The only relevant wording for VOLATILE in the Fortran 2003 standard is
in 5.1.2.16:

    The VOLATILE attribute specifies that an object may be referenced,
    defined, or become undefined, by means not specified by the program.

    NOTE 5.21
    The Fortran processor should use the most recent definition of a
    volatile object when a value is required. Likewise, it should make
    the most recent Fortran definition available.
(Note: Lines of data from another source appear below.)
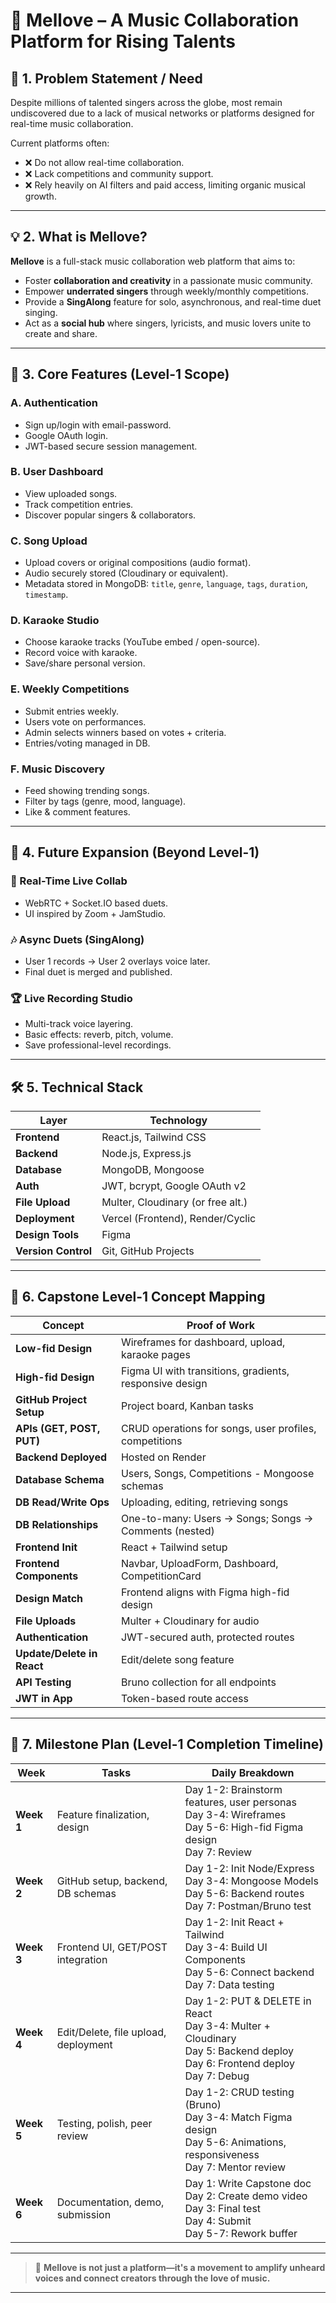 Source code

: # 🎵 Mellove – A Music Collaboration Platform for Rising Talents

## 🚨 1. Problem Statement / Need

Despite millions of talented singers across the globe, most remain undiscovered due to a lack of musical networks or platforms designed for real-time music collaboration.

Current platforms often:

- ❌ Do not allow real-time collaboration.
- ❌ Lack competitions and community support.
- ❌ Rely heavily on AI filters and paid access, limiting organic musical growth.

---

## 💡 2. What is Mellove?

**Mellove** is a full-stack music collaboration web platform that aims to:

- Foster **collaboration and creativity** in a passionate music community.
- Empower **underrated singers** through weekly/monthly competitions.
- Provide a **SingAlong** feature for solo, asynchronous, and real-time duet singing.
- Act as a **social hub** where singers, lyricists, and music lovers unite to create and share.

---

## 🌟 3. Core Features (Level-1 Scope)

### A. Authentication

- Sign up/login with email-password.
- Google OAuth login.
- JWT-based secure session management.

### B. User Dashboard

- View uploaded songs.
- Track competition entries.
- Discover popular singers & collaborators.

### C. Song Upload

- Upload covers or original compositions (audio format).
- Audio securely stored (Cloudinary or equivalent).
- Metadata stored in MongoDB: `title`, `genre`, `language`, `tags`, `duration`, `timestamp`.

### D. Karaoke Studio

- Choose karaoke tracks (YouTube embed / open-source).
- Record voice with karaoke.
- Save/share personal version.

### E. Weekly Competitions

- Submit entries weekly.
- Users vote on performances.
- Admin selects winners based on votes + criteria.
- Entries/voting managed in DB.

### F. Music Discovery

- Feed showing trending songs.
- Filter by tags (genre, mood, language).
- Like & comment features.

---

## 🔮 4. Future Expansion (Beyond Level-1)

### 🎤 Real-Time Live Collab

- WebRTC + Socket.IO based duets.
- UI inspired by Zoom + JamStudio.

### 🎶 Async Duets (SingAlong)

- User 1 records → User 2 overlays voice later.
- Final duet is merged and published.

### 🏆 Live Recording Studio

- Multi-track voice layering.
- Basic effects: reverb, pitch, volume.
- Save professional-level recordings.

---

## 🛠 5. Technical Stack

| Layer               | Technology                        |
| ------------------- | --------------------------------- |
| **Frontend**        | React.js, Tailwind CSS            |
| **Backend**         | Node.js, Express.js               |
| **Database**        | MongoDB, Mongoose                 |
| **Auth**            | JWT, bcrypt, Google OAuth v2      |
| **File Upload**     | Multer, Cloudinary (or free alt.) |
| **Deployment**      | Vercel (Frontend), Render/Cyclic  |
| **Design Tools**    | Figma                             |
| **Version Control** | Git, GitHub Projects              |

---

## 🧩 6. Capstone Level-1 Concept Mapping

| Concept                    | Proof of Work                                           |
| -------------------------- | ------------------------------------------------------- |
| **Low-fid Design**         | Wireframes for dashboard, upload, karaoke pages         |
| **High-fid Design**        | Figma UI with transitions, gradients, responsive design |
| **GitHub Project Setup**   | Project board, Kanban tasks                             |
| **APIs (GET, POST, PUT)**  | CRUD operations for songs, user profiles, competitions  |
| **Backend Deployed**       | Hosted on Render                                        |
| **Database Schema**        | Users, Songs, Competitions - Mongoose schemas           |
| **DB Read/Write Ops**      | Uploading, editing, retrieving songs                    |
| **DB Relationships**       | One-to-many: Users → Songs; Songs → Comments (nested)   |
| **Frontend Init**          | React + Tailwind setup                                  |
| **Frontend Components**    | Navbar, UploadForm, Dashboard, CompetitionCard          |
| **Design Match**           | Frontend aligns with Figma high-fid design              |
| **File Uploads**           | Multer + Cloudinary for audio                           |
| **Authentication**         | JWT-secured auth, protected routes                      |
| **Update/Delete in React** | Edit/delete song feature                                |
| **API Testing**            | Bruno collection for all endpoints                      |
| **JWT in App**             | Token-based route access                                |

---

## 📅 7. Milestone Plan (Level-1 Completion Timeline)

| Week       | Tasks                                | Daily Breakdown                                                                                                                           |
| ---------- | ------------------------------------ | ----------------------------------------------------------------------------------------------------------------------------------------- |
| **Week 1** | Feature finalization, design         | Day 1-2: Brainstorm features, user personas <br> Day 3-4: Wireframes <br> Day 5-6: High-fid Figma design <br> Day 7: Review               |
| **Week 2** | GitHub setup, backend, DB schemas    | Day 1-2: Init Node/Express <br> Day 3-4: Mongoose Models <br> Day 5-6: Backend routes <br> Day 7: Postman/Bruno test                      |
| **Week 3** | Frontend UI, GET/POST integration    | Day 1-2: Init React + Tailwind <br> Day 3-4: Build UI Components <br> Day 5-6: Connect backend <br> Day 7: Data testing                   |
| **Week 4** | Edit/Delete, file upload, deployment | Day 1-2: PUT & DELETE in React <br> Day 3-4: Multer + Cloudinary <br> Day 5: Backend deploy <br> Day 6: Frontend deploy <br> Day 7: Debug |
| **Week 5** | Testing, polish, peer review         | Day 1-2: CRUD testing (Bruno) <br> Day 3-4: Match Figma design <br> Day 5-6: Animations, responsiveness <br> Day 7: Mentor review         |
| **Week 6** | Documentation, demo, submission      | Day 1: Write Capstone doc <br> Day 2: Create demo video <br> Day 3: Final test <br> Day 4: Submit <br> Day 5-7: Rework buffer             |

---

> 🔗 **Mellove is not just a platform—it's a movement to amplify unheard voices and connect creators through the love of music.**

---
It is the programmer's
    responsibility to manage the interactions with the non-Fortran
    processes.

It requires a leap of faith to assume that it will have inter-image
atomicicity (let alone synchronicity) properties.  And, anyway, the
WHOLE support for multiple images was a Cray extension, and so was
necessarily outside the standard!  Any experienced programmer will
look in the processor-dependent section for what semantics can be
assumed for VOLATILE coarrays - and there wasn't any - so almost all
experienced programmers would avoid them like the plague.

Sorry, no, that does NOT count as providing enough documentation to
claim that there is significant experience by ordinary users.

>I'd argue that in the case of ScaLAPACK and HPF, the difficulty of 
>understanding how to write the program in the first place was a bigger 
>cause of failure than debugging.

You might.  It's not my experience.

>By comparison, I think OpenMP has been 
>widely successful for local (i.e. within image) shared-memory 
>parallelism.  The advent of multi-core chips has increased its usage.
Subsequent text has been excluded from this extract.